With the increasing capabilities of Large Language Models (LLMs), parallel reasoning has emerged as a new inference paradigm that enhances reasoning robustness by concurrently exploring multiple lines of thought before converging on a final answer. It has become a significant trend to explore parallel reasoning to overcome the fragility of standard sequential methods and improve practical performance. In this paper, we aim to survey and summarize the progress and challenges of parallel reasoning. We first present a formal definition of parallel reasoning and clarify its distinction from related concepts like Chain-of-Thought. Then, we organize and discuss advanced techniques based on a novel taxonomy, including non-interactive reasoning, interactive reasoning, and efficiency-focused decoding strategies. Additionally, we explore various application scenarios, such as solving complex problems and enhancing the reliability of LLM outputs.Finally, we highlight the core challenges of parallel reasoning and suggest potential directions for future research. We hope that our work can provide a useful roadmap for beginners and encourage more research on improving parallel reasoning methods. Related source can be avaliable in https://github.com/PPPP-kaqiu/Awesome-Parallel-Reasoning.
With the continuous advancement of Large Language Models (LLMs), parallel reasoning has emerged as a novel reasoning paradigm that enhances reasoning robustness by simultaneously exploring multiple thought paths and converging to a single answer. This survey aims to investigate and summarize the progress and challenges in parallel reasoning. First, it provides a formal definition of parallel reasoning and clarifies its distinction from related concepts such as Chain-of-Thought (CoT).
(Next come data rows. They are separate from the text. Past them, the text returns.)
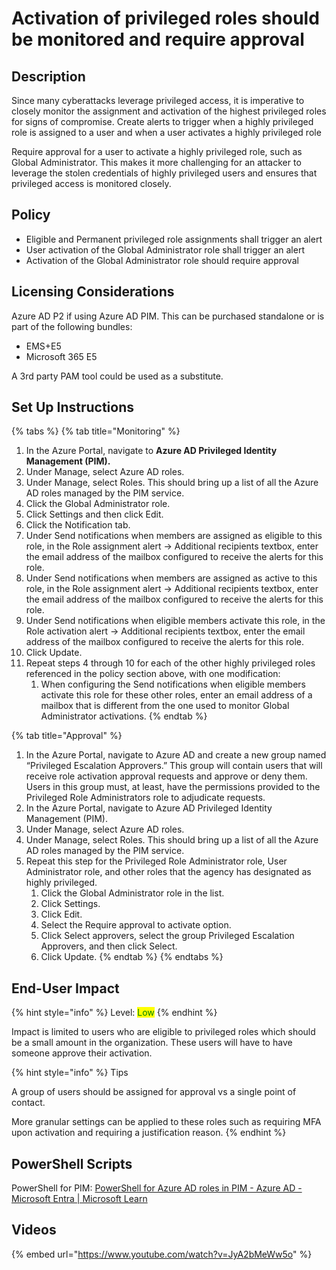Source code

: # Activation of privileged roles should be monitored and require approval

## Description

Since many cyberattacks leverage privileged access, it is imperative to closely monitor the assignment and activation of the highest privileged roles for signs of compromise. Create alerts to trigger when a highly privileged role is assigned to a user and when a user activates a highly privileged role

Require approval for a user to activate a highly privileged role, such as Global Administrator. This makes it more challenging for an attacker to leverage the stolen credentials of highly privileged users and ensures that privileged access is monitored closely.

## Policy

* Eligible and Permanent privileged role assignments shall trigger an alert
* User activation of the Global Administrator role shall trigger an alert
* Activation of the Global Administrator role should require approval

## Licensing Considerations

Azure AD P2 if using Azure AD PIM. This can be purchased standalone or is part of the following bundles:

* EMS+E5
* Microsoft 365 E5

A 3rd party PAM tool could be used as a substitute.

## Set Up Instructions

{% tabs %}
{% tab title="Monitoring" %}
1. In the Azure Portal, navigate to **Azure AD Privileged Identity Management (PIM).**
2. Under Manage, select Azure AD roles.
3. Under Manage, select Roles. This should bring up a list of all the Azure AD roles managed by the PIM service.
4. Click the Global Administrator role.
5. Click Settings and then click Edit.
6. Click the Notification tab.
7. Under Send notifications when members are assigned as eligible to this role, in the Role  assignment alert -> Additional recipients textbox, enter the email address of the mailbox configured to receive the alerts for this role.
8. Under Send notifications when members are assigned as active to this role, in the Role assignment alert -> Additional recipients textbox, enter the email address of the mailbox configured to receive the alerts for this role.
9. Under Send notifications when eligible members activate this role, in the Role activation alert -> Additional recipients textbox, enter the email address of the mailbox configured to receive the alerts for this role.
10. Click Update.
11. Repeat steps 4 through 10 for each of the other highly privileged roles referenced in the policy section above, with one modification:
    1. When configuring the Send notifications when eligible members activate this role for these other roles, enter an email address of a mailbox that is different from the one used to monitor Global Administrator activations.
{% endtab %}

{% tab title="Approval" %}
1. In the Azure Portal, navigate to Azure AD and create a new group named “Privileged Escalation Approvers.” This group will contain users that will receive role activation approval requests and approve or deny them. Users in this group must, at least, have the permissions provided to the Privileged Role Administrators role to adjudicate requests.
2. In the Azure Portal, navigate to Azure AD Privileged Identity Management (PIM).
3. Under Manage, select Azure AD roles.
4. Under Manage, select Roles. This should bring up a list of all the Azure AD roles managed by the PIM service.
5. Repeat this step for the Privileged Role Administrator role, User Administrator role, and other roles that the agency has designated as highly privileged.
   1. Click the Global Administrator role in the list.
   2. Click Settings.
   3. Click Edit.
   4. Select the Require approval to activate option.
   5. Click Select approvers, select the group Privileged Escalation Approvers, and then click Select.
   6. Click Update.
{% endtab %}
{% endtabs %}

## End-User Impact

{% hint style="info" %}
Level: <mark style="color:green;">Low</mark>
{% endhint %}

Impact is limited to users who are eligible to privileged roles which should be a small amount in the organization. These users will have to have someone approve their activation.

{% hint style="info" %}
Tips

A group of users should be assigned for approval vs a single point of contact.

More granular settings can be applied to these roles such as requiring MFA upon activation and requiring a justification reason.
{% endhint %}

## PowerShell Scripts

PowerShell for PIM: [PowerShell for Azure AD roles in PIM - Azure AD - Microsoft Entra | Microsoft Learn](https://learn.microsoft.com/en-us/azure/active-directory/privileged-identity-management/powershell-for-azure-ad-roles)

## Videos

{% embed url="https://www.youtube.com/watch?v=JyA2bMeWw5o" %}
Subsequently, it organizes and discusses advanced techniques based on a novel taxonomy, including non-interactive reasoning, interactive reasoning, and efficiency-oriented decoding strategies, while exploring various application scenarios.
Traditional sequential reasoning methods suffer from inherent fragility and are prone to the "prefix trap"—once the model commits to an early reasoning path, it becomes difficult to self-correct and may never reach the optimal solution. This weakness is starkly evident in the gap between single-pass performance (Pass@1) and the best results from multiple samples (Pass@k).
Computational Scaling: Significant performance improvements not only in generation stages but also through computational investment in aggregation stages
Industrial Applications: OpenAI o1, Gemini DeepThink and other cutting-edge models
This survey paper provides a comprehensive and systematic technical landscape for the emerging field of parallel reasoning, possessing significant academic value while offering valuable guidance for practical applications. As the demand for large model reasoning capabilities continues to grow, parallel reasoning is poised to become a core technology in next-generation AI systems.